Column: Lazy afternoon turned into lucrative deal for a young boy
Published 12:00 am Wednesday, March 2, 2005
I was on the roof again.
I was there because of a Hi-Bounce rubber ball.
The ball was made by Spalding. I’d throw it against the house and play catch with myself. I’d bounce it off the house until my mother would call me in for dinner.
Sometimes an errant toss would cause the ball to become lodged in an eaves trough.
I’d get the ladder and climb up onto the roof to retrieve the ball.
My big feet were not always kind to the roof. I broke a couple of shingles.
This caused a leak in the roof. My father complained that the leak was so bad that when it rained it took him an hour-and-a-half to finish a bowl of soup.
My parents had gone to town, making the questionable decision to leave me home alone.
I thought I’d surprise them by fixing the roof.
I’d climbed onto the roof with some leftover shingles, a handful of bent nails and a claw hammer missing one claw.
I had quickly grown weary of the task. You might say that I no longer wanted to fish in that pond.
I reached into my pocket and pulled out a biscuit my mother had made. I’d poked a hole into it and filled the cavity with honey. I removed the wax paper that held this tasty morsel and hunkered down on the roof to enjoy my treat.
There was a nice breeze blowing. The windmill clattered in the distance and the sheets hanging on the clothesline popped in the wind. From my vantage point, I admired the symmetry of our lilac-lined yard.
I polished off the biscuit and honey and began whistling while I didn’t work. I was thankful that I was a boy as I had been told more than once that no one liked whistling girls or crowing hens.
It was then that I saw the car coming up our drive.
A plume of steam was coming from the radiator. A leaky radiator come to boil was a routine disaster in those bygone days.
Seeing visitors took the tired right out of me and I scrambled down the ladder.
The driver asked if he might have some water for his radiator, complaining that the car was no account and had always been so.
He wished out loud that new cars weren’t more than a normal person could afford.
I fetched a pail of water and watched as the man poured it slowly into his radiator.
He looked at one of our Allis-Chalmers tractors and told me that he had one just like it. He loved that tractor.
He said that if he had a choice of losing an arm or losing that tractor, he reckoned he’d get used to driving the tractor one-handed.
His wife was watching our chickens pursuing grasshoppers in the yard. The chickens liked to keep moving as the resident chicken hawk was faster than a speeding pullet.
Our chickens were free-roaming cluckers that enjoyed nothing more than scratching in the dirt and taking a bath in the dust.
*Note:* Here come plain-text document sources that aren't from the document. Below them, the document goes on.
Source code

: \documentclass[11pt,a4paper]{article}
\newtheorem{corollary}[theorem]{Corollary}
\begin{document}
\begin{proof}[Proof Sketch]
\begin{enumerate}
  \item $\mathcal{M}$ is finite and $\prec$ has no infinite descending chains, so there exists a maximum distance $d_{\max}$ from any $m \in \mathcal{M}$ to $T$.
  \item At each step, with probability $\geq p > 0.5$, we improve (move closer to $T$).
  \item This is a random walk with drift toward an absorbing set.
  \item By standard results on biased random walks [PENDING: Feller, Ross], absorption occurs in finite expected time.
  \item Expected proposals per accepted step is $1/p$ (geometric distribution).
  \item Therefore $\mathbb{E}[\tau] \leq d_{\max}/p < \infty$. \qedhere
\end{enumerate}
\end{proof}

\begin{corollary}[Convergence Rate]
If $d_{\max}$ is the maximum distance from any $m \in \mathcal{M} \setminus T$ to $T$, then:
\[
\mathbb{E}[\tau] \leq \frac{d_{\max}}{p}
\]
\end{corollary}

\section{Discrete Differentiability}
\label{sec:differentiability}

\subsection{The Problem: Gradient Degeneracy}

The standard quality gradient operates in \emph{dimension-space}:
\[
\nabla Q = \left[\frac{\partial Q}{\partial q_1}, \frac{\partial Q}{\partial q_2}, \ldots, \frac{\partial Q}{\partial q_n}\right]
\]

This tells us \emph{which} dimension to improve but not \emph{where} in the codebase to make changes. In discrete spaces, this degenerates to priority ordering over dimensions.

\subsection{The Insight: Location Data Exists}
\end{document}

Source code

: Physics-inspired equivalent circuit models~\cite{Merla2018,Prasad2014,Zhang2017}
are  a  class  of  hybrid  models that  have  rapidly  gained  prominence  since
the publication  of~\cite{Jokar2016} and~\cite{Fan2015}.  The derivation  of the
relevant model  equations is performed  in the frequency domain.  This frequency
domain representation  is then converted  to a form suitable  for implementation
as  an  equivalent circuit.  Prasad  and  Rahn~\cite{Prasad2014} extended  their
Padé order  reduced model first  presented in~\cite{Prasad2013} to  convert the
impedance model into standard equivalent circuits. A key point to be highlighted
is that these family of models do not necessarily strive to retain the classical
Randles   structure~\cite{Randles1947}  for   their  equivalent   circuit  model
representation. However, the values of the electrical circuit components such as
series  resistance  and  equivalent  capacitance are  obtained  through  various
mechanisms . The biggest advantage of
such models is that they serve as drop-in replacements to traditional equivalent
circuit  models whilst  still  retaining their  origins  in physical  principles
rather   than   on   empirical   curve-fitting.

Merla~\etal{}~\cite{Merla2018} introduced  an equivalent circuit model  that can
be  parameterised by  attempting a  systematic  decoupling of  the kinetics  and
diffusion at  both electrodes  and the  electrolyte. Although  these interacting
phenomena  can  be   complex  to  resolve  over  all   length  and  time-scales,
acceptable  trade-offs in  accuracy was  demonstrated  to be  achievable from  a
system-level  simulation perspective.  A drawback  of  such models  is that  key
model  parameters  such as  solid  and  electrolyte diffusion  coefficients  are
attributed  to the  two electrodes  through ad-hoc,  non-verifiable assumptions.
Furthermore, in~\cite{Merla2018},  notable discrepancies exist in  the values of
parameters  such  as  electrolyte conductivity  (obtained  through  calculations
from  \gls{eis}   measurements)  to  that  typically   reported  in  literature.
&uot;Do you ever sell the eggs?&uot; the lady asked.
&uot;There’s nothing quite like fresh eggs.&uot;
This was in the day when eggs, bacon and sun were good for us.
We did sell eggs. My parents had just taken a couple of cases of the hen fruit to Sibilrud’s Grocery in town.
Sibilrud’s bought the eggs by giving the Batts credit that we turned into food from the Grocery’s shelves.
The lady added that if I would sell her some, she’d give me a dollar for a dozen.
A whole dollar!
I told her that I was sure I could scare up a dozen and headed for the chicken house to check with the girls.
I reached under each hen and came up with 11 eggs and a few pecks from the hens for my trouble.
I washed the eggs and put them in a used egg carton.
I told the lady that if she wouldn’t mid waiting, I’d have the 12th egg shortly as I had put a number of hens to work on the project.
She didn’t mind waiting and her husband added that he would just as soon be where he was as where he was going.
Ten minutes later, I heard the proud cackling of an egg-laying hen. I quickly gathered the egg and as I gave it to the woman I apologized for the wait.
She paid me an extra 25 cents for the overtime the hens had worked.
(Hartland resident Al Batt writes a column for the Tribune each Wednesday and Sunday.)